Initially, the presence of Stalinism only makes itself felt in harmless, even comic, ways – bungled tank maneuvers, a Young Pioneers' march, an absurd civil-defence exercise against gas attacks. But as the film continues, tension grows. It is centered on the unexpected appearance of Dmitry (Oleg Menshikov), an old friend of the family and Marusya's former lover. Dmitry is everything that Kotov is not. He is a sensitive, artistic intellectual. But from the start there is something out of kilter, almost hysterical about his behaviour.

The tone of the film rapidly darkens when we discover that Dmitry now works for the NKVD, the secret police. As the day draws to its horrifying conclusion, this cosy little home of the gentry and the Bolshevik hero who now presides over it turn out not, after all, to be immune to the destructive forces raging through Russia. This horror is all the greater because the story unfolds amid the glory of the Russian summer.

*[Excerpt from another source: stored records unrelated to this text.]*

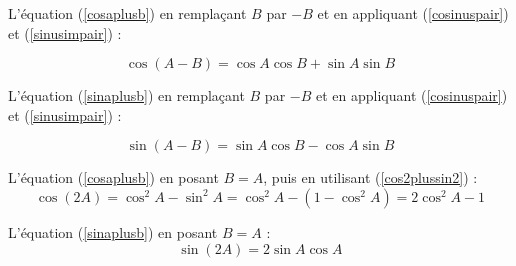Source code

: ﻿L'équation (\ref{cosaplusb}) en remplaçant $B$ par $-B$ et en appliquant (\ref{cosinuspair}) et (\ref{sinusimpair}) :

\begin{equation}
\cos(A-B) = \cos{A}\cos{B} + \sin{A}\sin{B}
\label{cosamoinsb}
\end{equation}

L'équation (\ref{sinaplusb}) en remplaçant $B$ par $-B$ et en appliquant (\ref{cosinuspair}) et (\ref{sinusimpair}) :

\begin{equation}
\sin(A-B) = \sin{A}\cos{B} - \cos{A}\sin{B}
\label{sinamoinsb}
\end{equation}

L'équation (\ref{cosaplusb}) en posant $B=A$, puis en utilisant (\ref{cos2plussin2}) :
\begin{equation}
\cos(2A) = \cos^2{A} - \sin^2{A} = \cos^2{A} - (1-\cos^2{A}) = 2\cos^2A-1
\label{cos2a}
\end{equation}

L'équation (\ref{sinaplusb}) en posant $B=A$ :
\begin{equation}
\sin(2A) = 2\sin{A}\cos{A}
\end{equation}
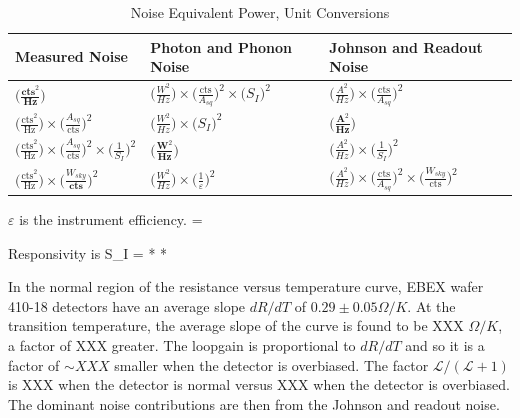\begin{longtable}{| l | l | l |}
\caption{Noise Equivalent Power, Unit Conversions} \label{NEP_table} \\
  \hline
  Measured Noise & Photon and Phonon Noise & Johnson and Readout Noise \\ \hline
  $\big( \frac{\textbf{cts}^2}{\textbf{Hz}} \big)$ & $\big( \frac{W^2}{Hz} \big) \times \big( \frac{\text{cts}}{A_{sq}} \big) ^2 \times \big( S_I \big) ^2$ & $\big( \frac{A^2}{Hz} \big) \times \big( \frac{\text{cts}}{A_{sq}} \big) ^2 $ \\ \hline
  $\big( \frac{\text{cts}^2}{\text{Hz}} \big) \times \big( \frac{A_{sq}}{\text{cts}} \big) ^2 $ & $\big( \frac{W^2}{Hz} \big) \times \big( S_I \big) ^2$ & $\big( \frac{\textbf{A}^2}{\textbf{Hz}} \big)$ \\ \hline
  $\big( \frac{\text{cts}^2}{\text{Hz}} \big) \times \big( \frac{A_{sq}}{\text{cts}} \big) ^2 \times \big( \frac{1}{S_I} \big) ^2$ & $\big( \frac{\textbf{W}^2}{\textbf{Hz}} \big)$ & $\big( \frac{A^2}{Hz} \big) \times \big( \frac{1}{S_I} \big) ^2$ \\ \hline
  $\big( \frac{\text{cts}^2}{\text{Hz}} \big) \times \big( \frac{W_{sky}}{\textbf{cts}} \big) ^2$ & $\big( \frac{W^2}{Hz} \big) \times \big( \frac{1}{\varepsilon} \big) ^2$ & $\big( \frac{A^2}{Hz} \big) \times \big( \frac{\text{cts}}{A_{sq}} \big) ^2 \times \big( \frac{W_{sky}}{\text{cts}} \big) ^2$ \\ \hline
\end{longtable}

$\varepsilon$ is the instrument efficiency.
\be
\varepsilon = 
\label{eq:eff_ratio}
\ee

Responsivity is
\be
S_I =  *  * 
\label{eq:current_responsivity}
\ee

In the normal region of the resistance versus temperature curve, \ac{EBEX} wafer 410-18 detectors have an average slope $dR/dT$ of $0.29\pm0.05 \Omega/K$. 
At the transition temperature, the average slope of the curve is found to be XXX $\Omega/K$, a factor of XXX greater. 
The loopgain is proportional to $dR/dT$ and so it is a factor of $\sim XXX$ smaller when the detector is overbiased. 
The factor $\mathcal{L}/(\mathcal{L}+1)$ is XXX when the detector is normal versus XXX when the detector is overbiased. 
The dominant noise contributions are then from the Johnson and readout noise.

The concluding sequences, as the Stalinist terror brutally intrudes on this summer idyll, are strongly reminiscent of the climactic scene of Bernardo Bertolucci's great film about fascism, The Conformist. There, it is Mussolini's thugs, got up like gangsters from a 1930s Hollywood movie, who pursue a fleeing woman through a snow covered forest. Here, it is the men of the Stalinist NKVD who murder in a sunny wheatfield, but they look the same and are waging the same kind of terror.

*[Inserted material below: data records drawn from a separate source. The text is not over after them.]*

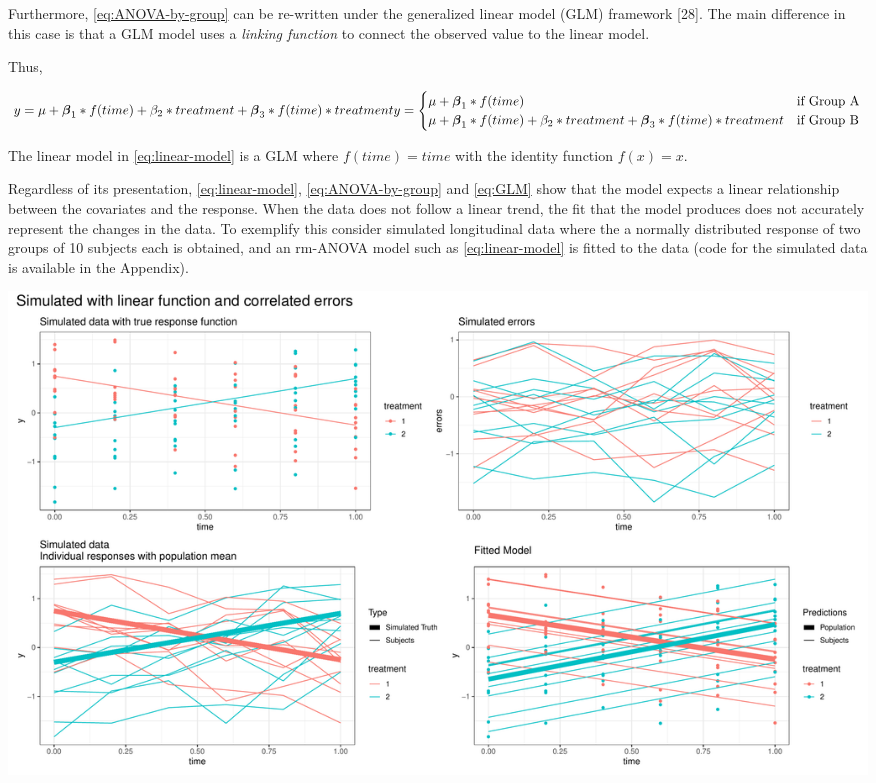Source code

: \documentclass[
]{article}
\begin{document}
Furthermore, \eqref{eq:ANOVA-by-group} can be re-written under the generalized linear model (GLM) framework {[}28{]}. The main difference in this case is that a GLM model uses a \emph{linking function} to connect the observed value to the linear model.

Thus,

\begin{equation}
  y =\mu +\boldsymbol{\beta}_1* f(time) + \beta_2* treatment+\boldsymbol{\beta}_3*             f(time)*treatment \\

  y = \begin{cases}
  \mu +\boldsymbol{\beta}_1* f(time)  & \mbox{if Group A} \\
  \mu +\boldsymbol{\beta}_1* f(time)  + \beta_2* treatment + \boldsymbol{\beta}_3* f(time) *     treatment   & \mbox{if Group B}\\
  \end{cases}
  \label{eq:GLM}
\end{equation}

The linear model in \eqref{eq:linear-model} is a GLM where \(f(time) = time\) with the identity function \(f(x) = x\).

Regardless of its presentation, \eqref{eq:linear-model}, \eqref{eq:ANOVA-by-group} and \eqref{eq:GLM} show that the model expects a linear relationship between the covariates and the response. When the data does not follow a linear trend, the fit that the model produces does not accurately represent the changes in the data. To exemplify this consider simulated longitudinal data where the a normally distributed response of two groups of 10 subjects each is obtained, and an rm-ANOVA model such as \eqref{eq:linear-model} is fitted to the data (code for the simulated data is available in the Appendix).

\includegraphics[width=1\linewidth]{Manuscript_AM_v1_files/figure-latex/unnamed-chunk-3-1}
\end{document}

Burnt by the Sun is an exceptionally powerful and interesting film. It is striking for the way in which it draws creatively on the great traditions of 19th-century Russian realism. It is also remarkable for a Russian film made in the Yeltsin era in the balanced view it offers of the revolution and its aftermath.

The film is dedicated to "All those burnt by the sun of the Revolution," but this is (intentionally?) ambiguous. In the scenes where Kotov and Dmitry confront each other, both of them flawed, both of them with dirty hands, it seems to me that it is Kotov, the man of the revolution, who emerges as the morally stronger character.

The film would not be as effective were it not for the cast's consistently first-rate performances. Particularly striking is Nadia Mikhalkov as Kotov's six-year-old daughter, Nadia. Her scenes with Kotov (played by her real father) have an emotional spontaneity that brings home the larger tragedy with almost unbearable force. Burnt by the Sun indeed.